The beginning of this story feels almost emotional. Topps. Football. A deal for more than one year. For people who grew up in the 1970s or 1980s and remember taking cards out of packs, this sounds less like a business announcement and more like a welcome home.
But don’t get the wrong idea—what Fanatics Collectibles has made here is not a throwback. It is a plan. And it’s a big bet that was made with a lot of thought.
The NFL, Fanatics Collectibles, and the NFL Players Association just signed a new multi-year licensing agreement that lets Topps make all NFL trading cards. The first item made possible by this partnership, 2025 Topps Chrome Football, came out in April and can be bought at hobby shops, Fanatics Live, and NFLShop.com. Topps had an NFL-only set for the first time since 2016, when Panini took over and ruled the market for almost a decade. That ten years are now over.
This is much more than just a licensing deal for Fanatics. After buying Topps outright in 2022, the company is now in a good position to control every major part of the NFL trading card pipeline. This includes the license, the brand, the distribution, and more and more, the market where cards are bought and sold. It’s not often that companies that deal with collectibles work together in that way. It’s also the kind of move that changes an entire industry in a quiet way, until collectors wake up one day and see that everything has changed.

It’s impossible not to notice the time. The last few months have been some of the most volatile in recent memory for the sports card market. Prices went through the roof during the pandemic, and millions of new collectors joined. Eventually, there was a correction that made some parts of the hobby feel uncertain. As fans watched all of this, they decided to move toward consolidation instead of being careful.
Michael Rubin and the rest of the Fanatics leadership team seem to really believe that the collectibles market has more long-term growth ahead of it than just speculation. They see long-term collector engagement tied to live events, digital platforms, and loyalty ecosystems. The deal between Topps and the NFL fits this thesis very well. If you own the only official NFL card, you have a strong way to reach a huge group of fans.
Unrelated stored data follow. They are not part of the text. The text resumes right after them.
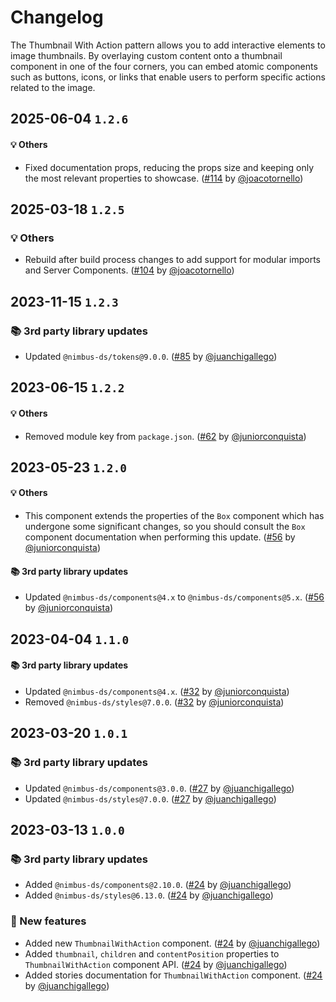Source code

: # Changelog

The Thumbnail With Action pattern allows you to add interactive elements to image thumbnails. By overlaying custom content onto a thumbnail component in one of the four corners, you can embed atomic components such as buttons, icons, or links that enable users to perform specific actions related to the image.

## 2025-06-04 `1.2.6`

#### 💡 Others

- Fixed documentation props, reducing the props size and keeping only the most relevant properties to showcase. ([#114](https://github.com/TiendaNube/nimbus-patterns/pull/114) by [@joacotornello](https://github.com/joacotornello))

## 2025-03-18 `1.2.5`

### 💡 Others

- Rebuild after build process changes to add support for modular imports and Server Components. ([#104](https://github.com/TiendaNube/nimbus-patterns/pull/104) by [@joacotornello](https://github.com/joacotornello))

## 2023-11-15 `1.2.3`

### 📚 3rd party library updates

- Updated `@nimbus-ds/tokens@9.0.0`. ([#85](https://github.com/TiendaNube/nimbus-patterns/pull/85) by [@juanchigallego](https://github.com/juanchigallego))

## 2023-06-15 `1.2.2`

#### 💡 Others

- Removed module key from `package.json`. ([#62](https://github.com/TiendaNube/nimbus-patterns/pull/62) by [@juniorconquista](https://github.com/juniorconquista))

## 2023-05-23 `1.2.0`

#### 💡 Others

- This component extends the properties of the `Box` component which has undergone some significant changes, so you should consult the `Box` component documentation when performing this update. ([#56](https://github.com/TiendaNube/nimbus-patterns/pull/56) by [@juniorconquista](https://github.com/juniorconquista))

#### 📚 3rd party library updates

- Updated `@nimbus-ds/components@4.x` to `@nimbus-ds/components@5.x`. ([#56](https://github.com/TiendaNube/nimbus-patterns/pull/56) by [@juniorconquista](https://github.com/juniorconquista))

## 2023-04-04 `1.1.0`

#### 📚 3rd party library updates

- Updated `@nimbus-ds/components@4.x`. ([#32](https://github.com/TiendaNube/nimbus-patterns/pull/32) by [@juniorconquista](https://github.com/juniorconquista))
- Removed `@nimbus-ds/styles@7.0.0`. ([#32](https://github.com/TiendaNube/nimbus-patterns/pull/32) by [@juniorconquista](https://github.com/juniorconquista))

## 2023-03-20 `1.0.1`

### 📚 3rd party library updates

- Updated `@nimbus-ds/components@3.0.0`. ([#27](https://github.com/TiendaNube/nimbus-patterns/pull/27) by [@juanchigallego](https://github.com/juanchigallego))
- Updated `@nimbus-ds/styles@7.0.0`. ([#27](https://github.com/TiendaNube/nimbus-patterns/pull/27) by [@juanchigallego](https://github.com/juanchigallego))

## 2023-03-13 `1.0.0`

### 📚 3rd party library updates

- Added `@nimbus-ds/components@2.10.0`. ([#24](https://github.com/TiendaNube/nimbus-patterns/pull/24) by [@juanchigallego](https://github.com/juanchigallego))
- Added `@nimbus-ds/styles@6.13.0`. ([#24](https://github.com/TiendaNube/nimbus-patterns/pull/24) by [@juanchigallego](https://github.com/juanchigallego))

### 🎉 New features

- Added new `ThumbnailWithAction` component. ([#24](https://github.com/TiendaNube/nimbus-patterns/pull/24) by [@juanchigallego](https://github.com/juanchigallego))
- Added `thumbnail`, `children` and `contentPosition` properties to `ThumbnailWithAction` component API. ([#24](https://github.com/TiendaNube/nimbus-patterns/pull/24) by [@juanchigallego](https://github.com/juanchigallego))
- Added stories documentation for `ThumbnailWithAction` component. ([#24](https://github.com/TiendaNube/nimbus-patterns/pull/24) by [@juanchigallego](https://github.com/juanchigallego))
It’s still not clear if collectors will be as excited about this as the business case suggests. The hobby and being exclusive aren’t easy to understand. In some ways, having only one licensee can be better for quality control, product releases, and the market as a whole. But even though it was messy, the competition between Topps and Panini gave collectors more choices, a wider range of prices, and sometimes really creative products.
As of right now, it looks like 2025 Topps Chrome Football got a good response, at least based on what hobby shops said after it came out. Chrome has been a fan favorite for a long time, and making it available again under a new brand name was a smart first step. It shows that Fanatics knows how to make people feel about old products.
The more interesting question is what comes next. Fans have everything they need: the brand, the license, and the platform. It will likely depend on decisions made in product rooms and price meetings that most fans will never see whether this is a truly collector-friendly era or a tightly managed corporate one. It doesn’t feel like the end of this story; instead, it feels like the end of the first chapter of something much bigger.